Dnyaneshwar Vidyapeeth Trust (DVT) is former open university in Pune, Maharashtra. It was founded by Dr. M. D. Apte in 1980 and registered as "Educational Trust". under the Registration of Societies Act, 1860 and a Public Trust registered under the Bombay Public Trust Act, 1960.

It is not a university under UGC act. The Bombay High court had in a 2005 order, said that Dnyaneshwar Vidyapeeth does not have any rights to award degrees, and that the degrees issued even before 2005 were invalid.

Manohar Joshi was chancellor of the organisation in 2003 but later the post of chancellor was abolished.

DVT used to run 33 franchises colleges across Maharashtra and Karnataka and offered diploma and degree courses in engineering.
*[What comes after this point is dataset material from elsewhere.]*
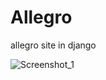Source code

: # Allegro
allegro site in django

![Screenshot_1](https://github.com/turgunovjasur/Allegro/assets/141024944/78dc536f-6a4c-490e-af0d-3223b8331dfd)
Nearly 5,000 students enrolled every year at annual fees from Rs 22,000 to Rs 25,000. It ceased operations after a High Court order following a public interest litigation (PIL).

Controversy
In 2015, then Maharashtra Education Minister Vinod Tawde's name came in the limelight concerning an unrecognised engineering degree obtained from DVT.

Similarly, in 2020, Maharashtra Higher Education Minister Uday Samant's degree from the unrecognised institute called into question.